It's based on probability arguments about how words are distributed in
documents, not on an abstract vector space model.  A long paper by its
principal inventors gives an excellent overview of how it was derived:

    A probabilistic model of information retrieval:  development and status
    K. Sparck Jones, S. Walker, S.E. Robertson
    http://citeseer.nj.nec.com/jones98probabilistic.html

Spellings that ignore relevance information (which we don't have) are of this
high-level form:

    score(D, Q) = sum(for t in D&Q: TF(D, t) * IDF(Q, t))

where

    D         a specific document

    Q         a specific query

    t         a term (word, atomic phrase, whatever)

    D&Q       the terms common to D and Q

    TF(D, t)  a measure of t's importance in D -- a kind of term frequency
              weight

    IDF(Q, t) a measure of t's importance in the query and in the set of
              documents as a whole -- a kind of inverse document frequency
              weight

The IDF(Q, t) here is identical to the one used for our cosine measure.
Since queries are expected to be short, it ignores Q entirely:

   IDF(Q, t) = log(1.0 + N / f(t))

where

   N        the total number of documents
   f(t)     the number of documents in which t appears

Most Okapi literature seems to use log(N/f(t)) instead.  We don't, because
that becomes 0 for a term that's in every document, and, e.g., if someone
is searching for "documentation" on python.org (a term that may well show
up on every page, due to the top navigation bar), we still want to find the
pages that use the word a lot (which is TF's job to find, not IDF's -- we
just want to stop IDF from considering this t to be irrelevant).

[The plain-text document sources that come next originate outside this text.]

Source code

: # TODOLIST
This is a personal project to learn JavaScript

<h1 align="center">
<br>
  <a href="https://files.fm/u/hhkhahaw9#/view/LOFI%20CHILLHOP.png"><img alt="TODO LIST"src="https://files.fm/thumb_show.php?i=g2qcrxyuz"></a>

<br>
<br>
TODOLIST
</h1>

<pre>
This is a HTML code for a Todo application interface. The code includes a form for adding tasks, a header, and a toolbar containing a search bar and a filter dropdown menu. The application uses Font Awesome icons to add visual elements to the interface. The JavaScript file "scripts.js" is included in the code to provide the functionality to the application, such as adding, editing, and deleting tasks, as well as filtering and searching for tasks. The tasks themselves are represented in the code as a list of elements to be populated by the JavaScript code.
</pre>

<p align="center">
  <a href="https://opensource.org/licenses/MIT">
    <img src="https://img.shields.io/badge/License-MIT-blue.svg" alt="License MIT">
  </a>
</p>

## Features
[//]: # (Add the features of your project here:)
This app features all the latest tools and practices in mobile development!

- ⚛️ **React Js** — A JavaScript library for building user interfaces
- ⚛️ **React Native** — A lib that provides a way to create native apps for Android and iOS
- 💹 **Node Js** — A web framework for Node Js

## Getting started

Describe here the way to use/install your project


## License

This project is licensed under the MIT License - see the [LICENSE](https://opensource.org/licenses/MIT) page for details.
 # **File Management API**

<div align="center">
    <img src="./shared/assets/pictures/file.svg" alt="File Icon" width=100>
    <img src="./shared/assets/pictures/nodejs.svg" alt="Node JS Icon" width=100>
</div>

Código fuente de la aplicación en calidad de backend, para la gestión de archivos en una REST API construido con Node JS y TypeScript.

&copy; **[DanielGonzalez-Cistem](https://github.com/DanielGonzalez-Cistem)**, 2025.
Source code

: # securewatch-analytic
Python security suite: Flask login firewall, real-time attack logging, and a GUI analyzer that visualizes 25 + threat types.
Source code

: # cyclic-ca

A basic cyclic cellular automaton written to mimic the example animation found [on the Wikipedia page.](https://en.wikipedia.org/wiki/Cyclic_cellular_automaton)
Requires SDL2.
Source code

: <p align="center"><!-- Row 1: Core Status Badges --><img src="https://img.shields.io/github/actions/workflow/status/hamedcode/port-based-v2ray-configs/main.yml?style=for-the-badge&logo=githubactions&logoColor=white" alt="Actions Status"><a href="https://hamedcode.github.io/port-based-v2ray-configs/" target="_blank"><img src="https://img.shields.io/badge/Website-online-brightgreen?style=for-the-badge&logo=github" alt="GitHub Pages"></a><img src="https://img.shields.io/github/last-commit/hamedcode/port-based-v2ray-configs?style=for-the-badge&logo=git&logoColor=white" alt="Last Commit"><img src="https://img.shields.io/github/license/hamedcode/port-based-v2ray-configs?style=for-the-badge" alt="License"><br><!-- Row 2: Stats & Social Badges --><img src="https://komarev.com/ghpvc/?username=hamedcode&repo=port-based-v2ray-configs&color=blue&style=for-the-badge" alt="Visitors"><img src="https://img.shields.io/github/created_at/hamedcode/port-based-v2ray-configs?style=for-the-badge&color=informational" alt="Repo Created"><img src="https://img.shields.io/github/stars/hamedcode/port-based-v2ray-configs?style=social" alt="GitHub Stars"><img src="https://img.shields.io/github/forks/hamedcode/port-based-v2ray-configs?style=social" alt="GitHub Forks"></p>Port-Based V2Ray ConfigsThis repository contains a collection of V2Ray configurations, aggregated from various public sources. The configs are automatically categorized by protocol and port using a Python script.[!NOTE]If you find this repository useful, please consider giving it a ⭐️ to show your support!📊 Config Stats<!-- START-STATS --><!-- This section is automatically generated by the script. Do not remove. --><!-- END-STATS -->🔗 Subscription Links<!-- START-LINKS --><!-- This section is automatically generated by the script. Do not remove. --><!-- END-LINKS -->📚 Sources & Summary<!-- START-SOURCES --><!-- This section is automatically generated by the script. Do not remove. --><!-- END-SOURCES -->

The TF(D, t) spellings are more interesting.  With lots of variations, the
most basic spelling is of the form

                   f(D, t)
    TF(D, t) = ---------------
                f(D, t) + K(D)

where

    f(D, t)   the number of times t appears in D
    K(D)      a measure of the length of D, normalized to mean doc length

The functional *form* f/(f+K) is clever.  It's a gross approximation to a
mixture of two distinct Poisson distributions, based on the idea that t
probably appears in D for one of two reasons:

1. More or less at random.

2. Because it's important to D's purpose in life ("eliteness" in papers).

Note that f/(f+K) is always between 0 and 1.  If f is very large compared to
K, it approaches 1.  If K is very large compared to f, it approaches 0.  If
t appears in D more or less "for random reasons", f is likely to be small,
and so K will dominate unless it's a very small doc, and the ratio will be
small.  OTOH, if t appears a lot in D, f will dominate unless it's a very
large doc, and the ratio will be close to 1.

We use a variation on that simple theme, a simplification of what's called
BM25 in the literature (it was the 25th stab at a Best Match function from
the Okapi group; "a simplification" means we're setting some of BM25's more
esoteric free parameters to 0):

                f(D, t) * (k1 + 1)
    TF(D, t) = --------------------
                f(D, t) + k1 * K(D)

where

    k1      a "tuning factor", typically between 1.0 and 2.0.  We use 1.2,
            the usual default value.  This constant adjusts the curve to
            look more like a theoretical 2-Poisson curve.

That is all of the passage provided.